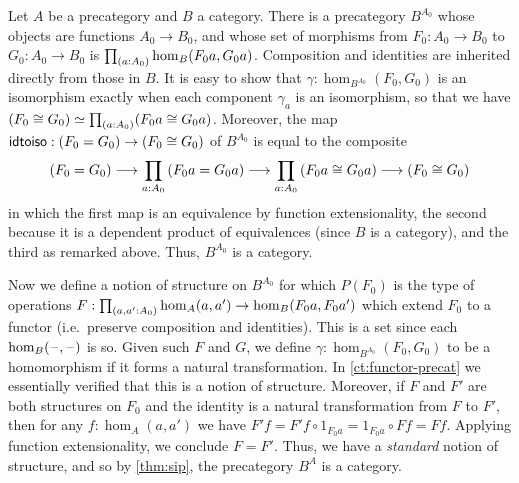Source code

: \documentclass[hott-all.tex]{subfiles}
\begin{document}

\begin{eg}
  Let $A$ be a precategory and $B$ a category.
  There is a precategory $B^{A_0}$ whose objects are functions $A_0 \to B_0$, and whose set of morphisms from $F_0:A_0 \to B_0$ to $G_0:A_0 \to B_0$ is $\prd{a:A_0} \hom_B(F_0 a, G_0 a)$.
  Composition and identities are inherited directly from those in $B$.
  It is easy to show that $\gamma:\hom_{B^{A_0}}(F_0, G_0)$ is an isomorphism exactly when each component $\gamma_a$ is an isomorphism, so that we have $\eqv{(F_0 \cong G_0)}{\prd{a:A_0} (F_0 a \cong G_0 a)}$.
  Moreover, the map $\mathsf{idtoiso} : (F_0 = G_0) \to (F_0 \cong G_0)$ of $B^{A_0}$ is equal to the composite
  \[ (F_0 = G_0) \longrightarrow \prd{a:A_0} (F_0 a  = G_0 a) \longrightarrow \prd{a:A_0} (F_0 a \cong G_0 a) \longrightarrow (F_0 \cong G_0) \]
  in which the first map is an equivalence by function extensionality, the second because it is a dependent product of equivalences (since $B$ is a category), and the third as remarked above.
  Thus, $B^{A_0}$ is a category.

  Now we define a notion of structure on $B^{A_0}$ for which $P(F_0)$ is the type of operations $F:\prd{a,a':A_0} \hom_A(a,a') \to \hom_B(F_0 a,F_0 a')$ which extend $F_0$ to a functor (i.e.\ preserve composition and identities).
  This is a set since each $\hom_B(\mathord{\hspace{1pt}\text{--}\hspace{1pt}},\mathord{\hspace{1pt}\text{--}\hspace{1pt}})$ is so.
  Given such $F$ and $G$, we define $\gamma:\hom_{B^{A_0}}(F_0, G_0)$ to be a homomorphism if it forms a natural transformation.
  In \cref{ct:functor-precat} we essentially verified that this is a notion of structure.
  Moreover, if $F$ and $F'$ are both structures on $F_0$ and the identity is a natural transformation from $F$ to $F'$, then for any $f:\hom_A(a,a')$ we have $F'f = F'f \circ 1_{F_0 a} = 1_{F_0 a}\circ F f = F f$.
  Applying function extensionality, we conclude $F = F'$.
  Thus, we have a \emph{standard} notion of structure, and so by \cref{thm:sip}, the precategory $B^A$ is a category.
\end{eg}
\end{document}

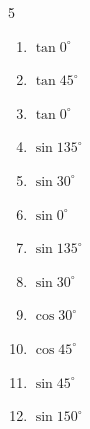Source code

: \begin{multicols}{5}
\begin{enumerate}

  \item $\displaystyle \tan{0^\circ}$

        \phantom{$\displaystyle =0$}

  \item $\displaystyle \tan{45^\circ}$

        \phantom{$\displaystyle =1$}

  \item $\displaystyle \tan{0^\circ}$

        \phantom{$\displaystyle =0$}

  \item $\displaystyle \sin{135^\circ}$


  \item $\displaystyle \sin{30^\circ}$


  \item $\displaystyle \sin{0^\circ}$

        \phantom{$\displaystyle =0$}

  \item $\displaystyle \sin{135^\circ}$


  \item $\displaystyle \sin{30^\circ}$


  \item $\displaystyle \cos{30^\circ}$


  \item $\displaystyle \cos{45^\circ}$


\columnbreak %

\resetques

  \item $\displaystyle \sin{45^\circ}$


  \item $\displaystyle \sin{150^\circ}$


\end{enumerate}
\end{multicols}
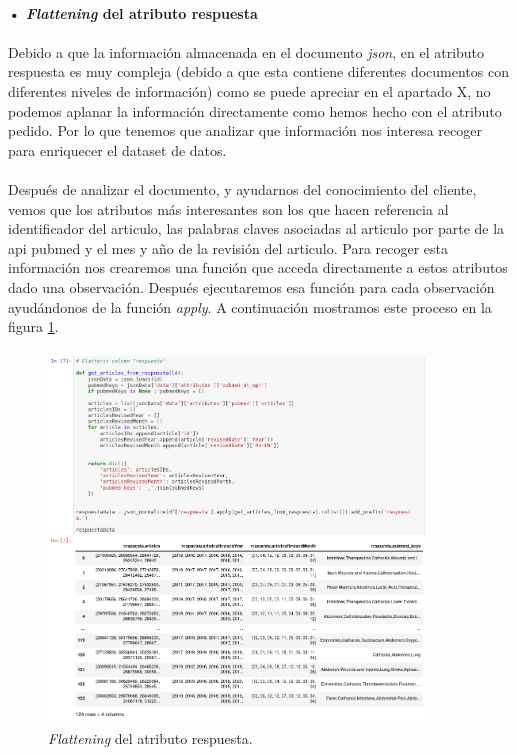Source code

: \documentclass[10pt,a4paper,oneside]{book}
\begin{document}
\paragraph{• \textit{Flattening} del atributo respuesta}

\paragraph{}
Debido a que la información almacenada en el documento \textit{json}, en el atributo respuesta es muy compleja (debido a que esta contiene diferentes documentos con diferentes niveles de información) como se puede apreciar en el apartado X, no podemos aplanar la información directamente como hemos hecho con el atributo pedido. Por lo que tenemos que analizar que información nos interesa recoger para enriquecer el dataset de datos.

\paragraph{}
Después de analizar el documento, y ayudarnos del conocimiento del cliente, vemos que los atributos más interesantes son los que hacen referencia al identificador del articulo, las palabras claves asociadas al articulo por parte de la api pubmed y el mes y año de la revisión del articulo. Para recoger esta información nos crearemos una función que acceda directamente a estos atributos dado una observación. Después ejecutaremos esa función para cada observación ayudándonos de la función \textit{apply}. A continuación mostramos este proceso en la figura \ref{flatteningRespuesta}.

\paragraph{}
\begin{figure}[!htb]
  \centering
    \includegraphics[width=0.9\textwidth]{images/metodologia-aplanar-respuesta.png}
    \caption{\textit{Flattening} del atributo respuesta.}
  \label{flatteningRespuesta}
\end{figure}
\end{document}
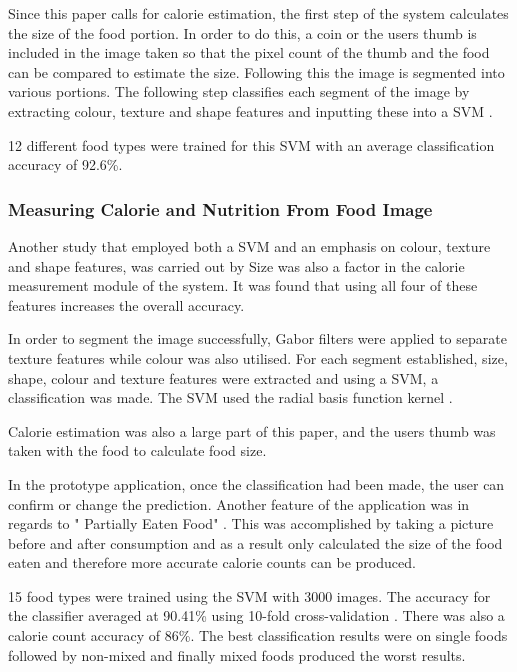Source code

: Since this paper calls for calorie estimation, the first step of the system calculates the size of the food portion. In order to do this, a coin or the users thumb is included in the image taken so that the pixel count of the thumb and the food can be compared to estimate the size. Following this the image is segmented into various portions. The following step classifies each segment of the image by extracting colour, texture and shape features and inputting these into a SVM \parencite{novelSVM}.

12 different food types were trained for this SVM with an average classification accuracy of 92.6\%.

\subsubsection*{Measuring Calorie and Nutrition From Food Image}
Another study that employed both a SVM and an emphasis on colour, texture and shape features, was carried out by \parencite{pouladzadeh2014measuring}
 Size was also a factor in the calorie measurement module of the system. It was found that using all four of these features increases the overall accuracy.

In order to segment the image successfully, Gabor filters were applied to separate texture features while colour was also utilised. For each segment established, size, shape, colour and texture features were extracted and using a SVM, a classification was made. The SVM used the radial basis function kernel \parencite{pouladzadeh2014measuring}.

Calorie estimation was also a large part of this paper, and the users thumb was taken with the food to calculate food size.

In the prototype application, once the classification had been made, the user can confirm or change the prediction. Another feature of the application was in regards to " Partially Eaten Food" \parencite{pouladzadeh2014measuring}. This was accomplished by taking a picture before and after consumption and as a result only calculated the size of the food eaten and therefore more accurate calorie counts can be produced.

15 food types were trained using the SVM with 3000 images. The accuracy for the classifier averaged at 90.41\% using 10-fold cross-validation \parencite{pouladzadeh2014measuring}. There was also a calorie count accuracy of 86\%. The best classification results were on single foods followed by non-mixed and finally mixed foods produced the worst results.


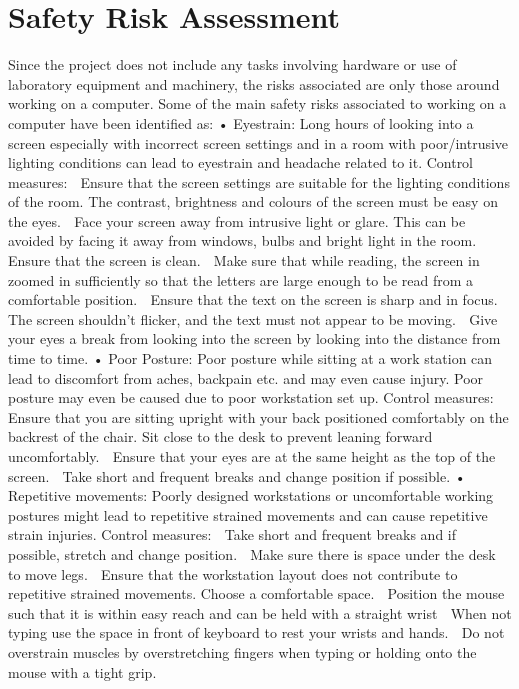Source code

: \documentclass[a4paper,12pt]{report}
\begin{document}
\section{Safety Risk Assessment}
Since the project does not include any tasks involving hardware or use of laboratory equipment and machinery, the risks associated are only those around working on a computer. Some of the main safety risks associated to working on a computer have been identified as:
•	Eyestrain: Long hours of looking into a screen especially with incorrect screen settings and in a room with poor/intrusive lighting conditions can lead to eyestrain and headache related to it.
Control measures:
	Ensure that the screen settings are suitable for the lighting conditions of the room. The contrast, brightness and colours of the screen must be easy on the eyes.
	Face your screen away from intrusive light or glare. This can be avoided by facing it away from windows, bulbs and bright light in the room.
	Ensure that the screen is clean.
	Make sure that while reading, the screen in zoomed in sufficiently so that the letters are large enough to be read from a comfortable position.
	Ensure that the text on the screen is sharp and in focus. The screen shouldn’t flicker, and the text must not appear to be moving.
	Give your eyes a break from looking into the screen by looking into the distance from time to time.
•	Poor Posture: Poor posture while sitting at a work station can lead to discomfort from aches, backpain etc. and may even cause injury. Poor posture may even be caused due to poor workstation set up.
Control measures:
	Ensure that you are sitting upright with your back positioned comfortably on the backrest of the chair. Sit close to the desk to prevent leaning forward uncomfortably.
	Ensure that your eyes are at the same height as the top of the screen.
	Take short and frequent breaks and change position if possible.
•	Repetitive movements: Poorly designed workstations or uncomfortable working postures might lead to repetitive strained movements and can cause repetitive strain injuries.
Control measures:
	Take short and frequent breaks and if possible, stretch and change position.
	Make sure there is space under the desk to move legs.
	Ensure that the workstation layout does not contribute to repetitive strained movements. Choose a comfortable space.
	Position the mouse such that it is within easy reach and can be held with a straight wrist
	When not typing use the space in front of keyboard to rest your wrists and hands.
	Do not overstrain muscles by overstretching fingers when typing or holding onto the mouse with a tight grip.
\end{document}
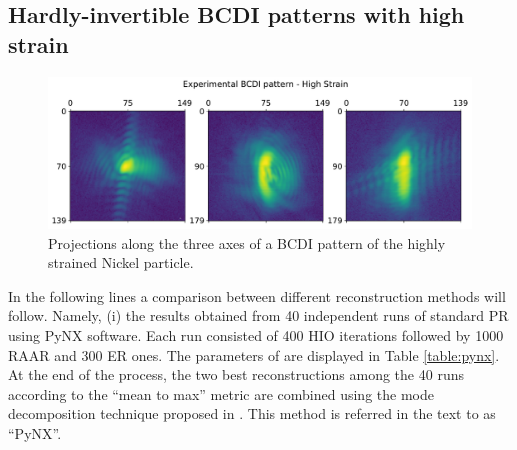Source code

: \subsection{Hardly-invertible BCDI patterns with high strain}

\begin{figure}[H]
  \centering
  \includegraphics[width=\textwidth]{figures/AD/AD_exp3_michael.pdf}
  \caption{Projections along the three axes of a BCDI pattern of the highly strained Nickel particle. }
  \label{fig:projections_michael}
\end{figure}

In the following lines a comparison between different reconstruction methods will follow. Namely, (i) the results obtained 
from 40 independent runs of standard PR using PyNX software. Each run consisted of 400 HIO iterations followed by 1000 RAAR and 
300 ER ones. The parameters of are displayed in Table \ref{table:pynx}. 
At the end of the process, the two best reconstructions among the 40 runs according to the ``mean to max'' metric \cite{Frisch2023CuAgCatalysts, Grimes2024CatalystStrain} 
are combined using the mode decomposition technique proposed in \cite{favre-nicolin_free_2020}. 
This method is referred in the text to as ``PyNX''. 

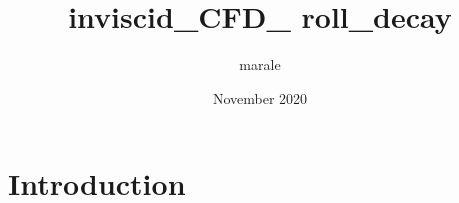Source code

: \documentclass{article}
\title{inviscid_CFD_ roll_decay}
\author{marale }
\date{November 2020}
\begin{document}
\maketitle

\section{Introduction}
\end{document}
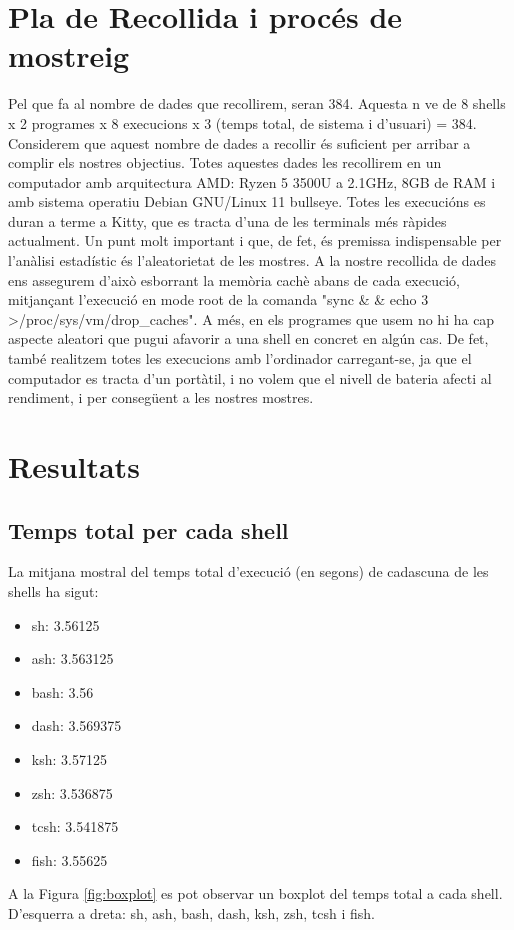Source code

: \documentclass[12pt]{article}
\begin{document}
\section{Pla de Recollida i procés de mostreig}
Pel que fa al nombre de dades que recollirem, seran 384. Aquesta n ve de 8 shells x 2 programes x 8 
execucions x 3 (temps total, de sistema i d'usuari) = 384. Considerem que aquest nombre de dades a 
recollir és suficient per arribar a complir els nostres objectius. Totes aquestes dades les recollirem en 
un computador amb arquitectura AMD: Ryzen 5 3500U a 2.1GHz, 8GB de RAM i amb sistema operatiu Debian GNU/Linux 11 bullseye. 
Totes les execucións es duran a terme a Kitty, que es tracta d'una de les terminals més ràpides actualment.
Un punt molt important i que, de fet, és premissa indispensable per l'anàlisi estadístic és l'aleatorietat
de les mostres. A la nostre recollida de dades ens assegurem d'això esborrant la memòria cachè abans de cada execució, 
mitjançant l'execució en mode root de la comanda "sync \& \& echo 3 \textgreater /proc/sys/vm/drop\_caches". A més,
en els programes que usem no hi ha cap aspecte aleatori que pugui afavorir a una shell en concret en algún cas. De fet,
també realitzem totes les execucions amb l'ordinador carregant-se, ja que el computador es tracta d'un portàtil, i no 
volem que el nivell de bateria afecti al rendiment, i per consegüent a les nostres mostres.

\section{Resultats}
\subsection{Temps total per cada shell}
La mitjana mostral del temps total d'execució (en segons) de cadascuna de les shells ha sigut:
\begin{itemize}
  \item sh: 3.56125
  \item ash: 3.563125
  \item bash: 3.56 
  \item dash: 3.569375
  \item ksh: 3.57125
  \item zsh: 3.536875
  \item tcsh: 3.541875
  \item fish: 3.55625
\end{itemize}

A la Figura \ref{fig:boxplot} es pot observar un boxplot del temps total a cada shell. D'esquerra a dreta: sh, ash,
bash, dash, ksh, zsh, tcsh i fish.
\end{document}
========
#### DESCRIPTION OF THE TASK:
Search the records above for the string "results". Copy every line that contains it.

#### RESPONSE TO THE TASK:
15 food types were trained using the SVM with 3000 images. The accuracy for the classifier averaged at 90.41\% using 10-fold cross-validation \parencite{pouladzadeh2014measuring}. There was also a calorie count accuracy of 86\%. The best classification results were on single foods followed by non-mixed and finally mixed foods produced the worst results.
In the following lines a comparison between different reconstruction methods will follow. Namely, (i) the results obtained 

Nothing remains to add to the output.